NANJING, April 16 (Xinhua) -- Friends and family have fondly remembered the life of Hu Hansheng, a retiree in east China's Jiangsu Province who spent his last years repairing bikes and donating the proceeds to charity.
Hu, who died on Friday at the age of 86, retired from his job as a village shop clerk in Nantong City in 1999. But a life of comfortable retirement was not for Hu. He set up a bike repair booth in the city and managed to personally donate a total of 100,000 yuan (about 15,870 U.S. dollars) to charity before passing away.
Although he generally earned only around 20 yuan per day, Hu saved more than 18,000 yuan in the first three years of his enterprise and helped build a 200-meter concrete road for his fellow villagers.
He charged one yuan for each repair job and made a donation each time he had amassed 10,000 yuan.

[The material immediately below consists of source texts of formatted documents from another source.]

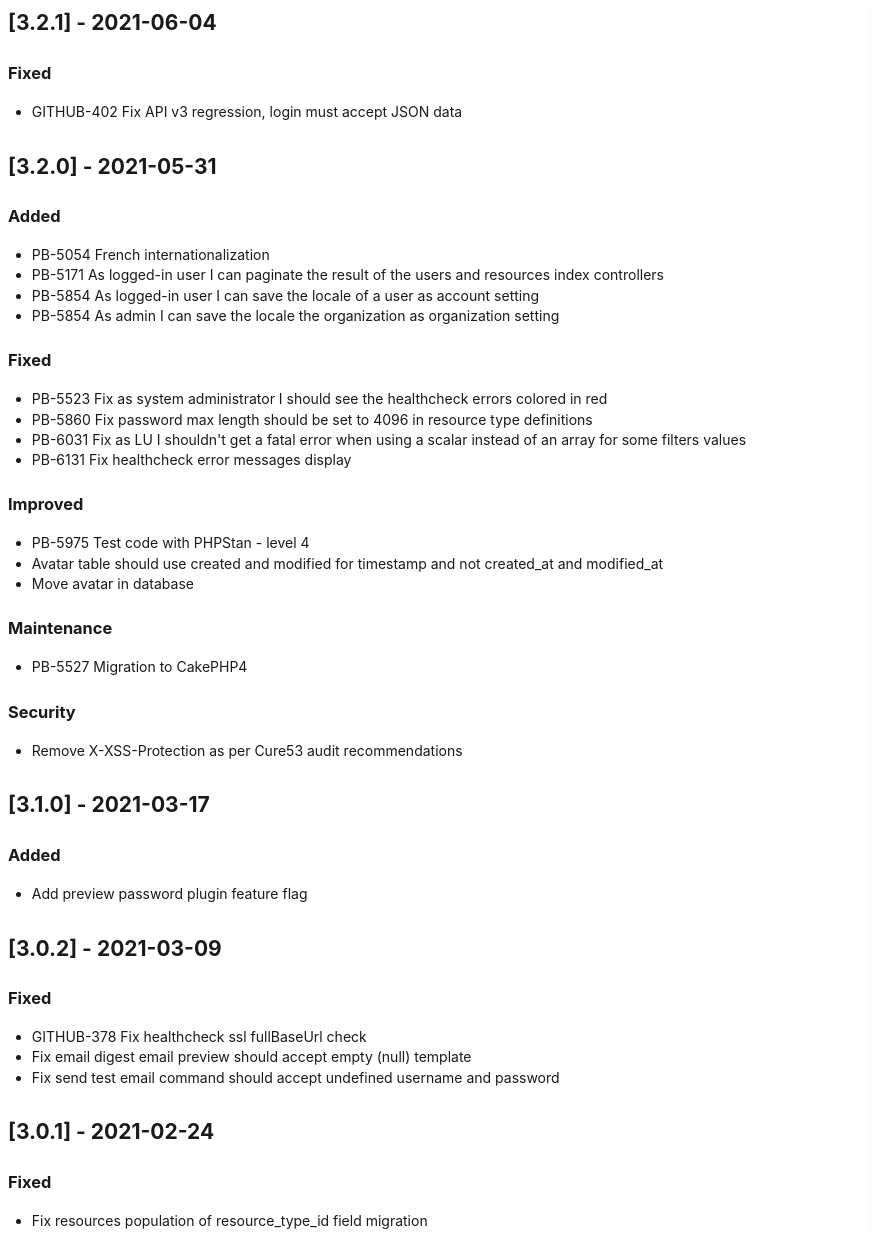 ## [3.2.1] - 2021-06-04
### Fixed
- GITHUB-402 Fix API v3 regression, login must accept JSON data

## [3.2.0] - 2021-05-31
### Added
- PB-5054 French internationalization
- PB-5171 As logged-in user I can paginate the result of the users and resources index controllers
- PB-5854 As logged-in user I can save the locale of a user as account setting
- PB-5854 As admin I can save the locale the organization as organization setting

### Fixed
- PB-5523 Fix as system administrator I should see the healthcheck errors colored in red
- PB-5860 Fix password max length should be set to 4096 in resource type definitions
- PB-6031 Fix as LU I shouldn't get a fatal error when using a scalar instead of an array for some filters values
- PB-6131 Fix healthcheck error messages display

### Improved
- PB-5975 Test code with PHPStan - level 4
- Avatar table should use created and modified for timestamp and not created_at and modified_at
- Move avatar in database

### Maintenance
- PB-5527 Migration to CakePHP4

### Security
- Remove X-XSS-Protection as per Cure53 audit recommendations

## [3.1.0] - 2021-03-17
### Added
- Add preview password plugin feature flag

## [3.0.2] - 2021-03-09
### Fixed
- GITHUB-378 Fix healthcheck ssl fullBaseUrl check
- Fix email digest email preview should accept empty (null) template
- Fix send test email command should accept undefined username and password

## [3.0.1] - 2021-02-24
### Fixed
- Fix resources population of resource_type_id field migration

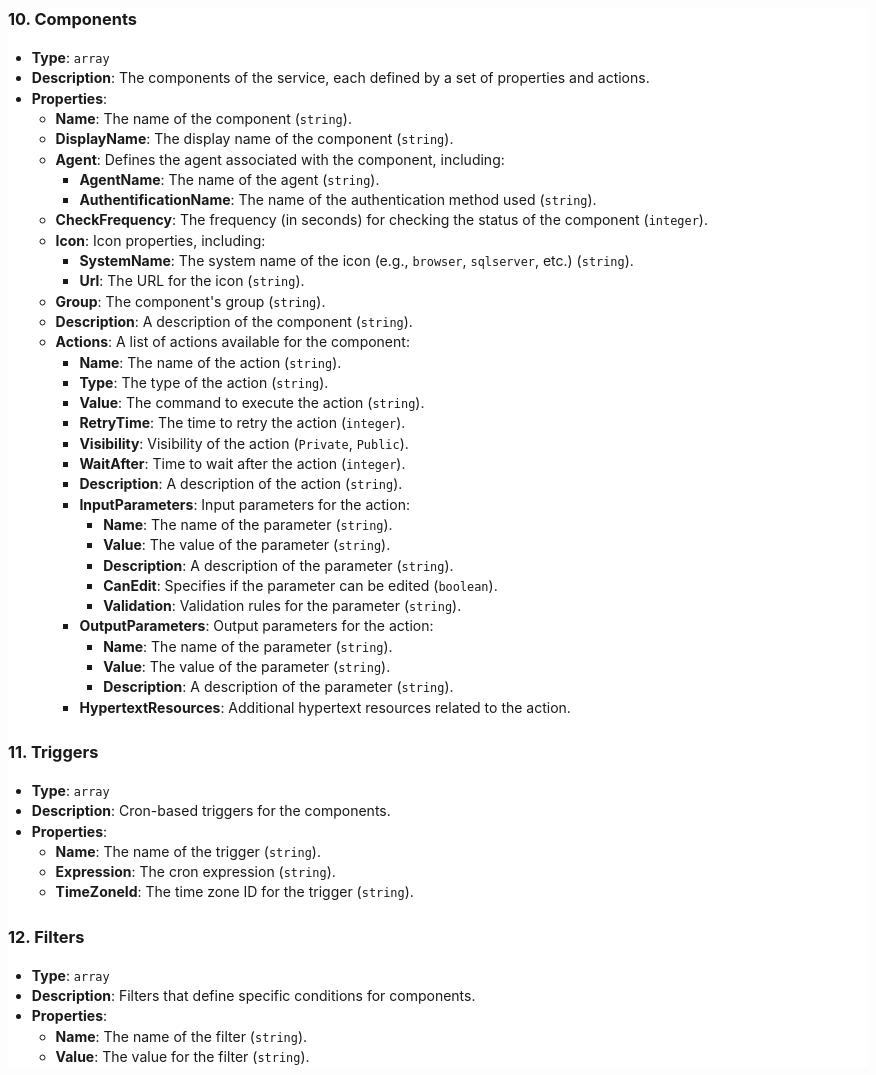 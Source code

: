 ### 10. Components

-   **Type**: `array`
-   **Description**: The components of the service, each defined by a set of properties and actions.
-   **Properties**:
    -   **Name**: The name of the component (`string`).
    -   **DisplayName**: The display name of the component (`string`).
    -   **Agent**: Defines the agent associated with the component, including:
        -   **AgentName**: The name of the agent (`string`).
        -   **AuthentificationName**: The name of the authentication method used (`string`).
    -   **CheckFrequency**: The frequency (in seconds) for checking the status of the component (`integer`).
    -   **Icon**: Icon properties, including:
        -   **SystemName**: The system name of the icon (e.g., `browser`, `sqlserver`, etc.) (`string`).
        -   **Url**: The URL for the icon (`string`).
    -   **Group**: The component's group (`string`).
    -   **Description**: A description of the component (`string`).
    -   **Actions**: A list of actions available for the component:
        -   **Name**: The name of the action (`string`).
        -   **Type**: The type of the action (`string`).
        -   **Value**: The command to execute the action (`string`).
        -   **RetryTime**: The time to retry the action (`integer`).
        -   **Visibility**: Visibility of the action (`Private`, `Public`).
        -   **WaitAfter**: Time to wait after the action (`integer`).
        -   **Description**: A description of the action (`string`).
        -   **InputParameters**: Input parameters for the action:
            -   **Name**: The name of the parameter (`string`).
            -   **Value**: The value of the parameter (`string`).
            -   **Description**: A description of the parameter (`string`).
            -   **CanEdit**: Specifies if the parameter can be edited (`boolean`).
            -   **Validation**: Validation rules for the parameter (`string`).
        -   **OutputParameters**: Output parameters for the action:
            -   **Name**: The name of the parameter (`string`).
            -   **Value**: The value of the parameter (`string`).
            -   **Description**: A description of the parameter (`string`).
        -   **HypertextResources**: Additional hypertext resources related to the action.

### 11. Triggers

-   **Type**: `array`
-   **Description**: Cron-based triggers for the components.
-   **Properties**:
    -   **Name**: The name of the trigger (`string`).
    -   **Expression**: The cron expression (`string`).
    -   **TimeZoneId**: The time zone ID for the trigger (`string`).

### 12. Filters

-   **Type**: `array`
-   **Description**: Filters that define specific conditions for components.
-   **Properties**:
    -   **Name**: The name of the filter (`string`).
    -   **Value**: The value for the filter (`string`).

Staff of the Nantong City General Charity Association still remember their first meeting with the old man.
Hu had cycled a long way from his home in Longtan Village to the association in the city center. "It was November 24, 2005, and very cold, but Hu was sweating," a member of staff told Xinhua.
Hu handed them a parcel covered with used newspaper, it had 10,000 yuan inside. "When we learned that he raised this amount of money with bike repairs, one yuan at a time, we were touched and tried to persuade him to use the money to make his life more comfortable," the staffer added.
"I don't drink, I don't smoke, and I only want to do something good," answered Hu, who was then 79 years old.
To his relatives, Hu was very "stubborn," and he even established a rule in his family that no one was allowed to spend his money, which, he said, had a "big use."
"I had thought that he was short of money because he never closed his booth, even in very bad weather," Pu Chao, owner of a barbershop next to Hu's business, told Xinhua.
"I am so surprised to learn that he donated all the money earned from repairing bikes," said Pu, adding that Hu lived a very frugal life.
Hu Zhengping, Hu's youngest son remembered how "father never went to the barbershop, and always asked my mother to cut his hair."
The benevolent bike mechanic's efforts seem to have inspired others. A fund he founded in Longtan has so far collected an additional 400,000 yuan in charitable donations from other villagers.